### ASSIGNMENT
Set down every entry exactly as given. Pictures are to be left out.

Stored records:
<<<<

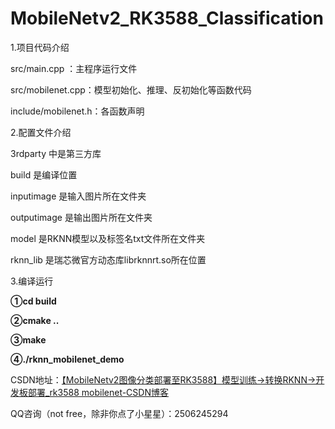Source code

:# MobileNetv2_RK3588_Classification

1.项目代码介绍

src/main.cpp ：主程序运行文件

src/mobilenet.cpp：模型初始化、推理、反初始化等函数代码

include/mobilenet.h：各函数声明

2.配置文件介绍

3rdparty 中是第三方库

build 是编译位置

inputimage 是输入图片所在文件夹

outputimage 是输出图片所在文件夹

model 是RKNN模型以及标签名txt文件所在文件夹

rknn_lib 是瑞芯微官方动态库librknnrt.so所在位置

3.编译运行

**①cd build**

**②cmake ..**

**③make**

**④./rknn_mobilenet_demo**





CSDN地址：[【MobileNetv2图像分类部署至RK3588】模型训练→转换RKNN→开发板部署_rk3588 mobilenet-CSDN博客](https://blog.csdn.net/A_l_b_ert/article/details/142283122?spm=1001.2014.3001.5501)

QQ咨询（not free，除非你点了小星星）：2506245294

>>>>

### OUTPUT
Source code

:# MobileNetv2_RK3588_Classification

1.项目代码介绍

src/main.cpp ：主程序运行文件

src/mobilenet.cpp：模型初始化、推理、反初始化等函数代码

include/mobilenet.h：各函数声明

2.配置文件介绍

3rdparty 中是第三方库

build 是编译位置

inputimage 是输入图片所在文件夹

outputimage 是输出图片所在文件夹

model 是RKNN模型以及标签名txt文件所在文件夹

rknn_lib 是瑞芯微官方动态库librknnrt.so所在位置

3.编译运行

**①cd build**

**②cmake ..**

**③make**

**④./rknn_mobilenet_demo**





CSDN地址：[【MobileNetv2图像分类部署至RK3588】模型训练→转换RKNN→开发板部署_rk3588 mobilenet-CSDN博客](https://blog.csdn.net/A_l_b_ert/article/details/142283122?spm=1001.2014.3001.5501)

QQ咨询（not free，除非你点了小星星）：2506245294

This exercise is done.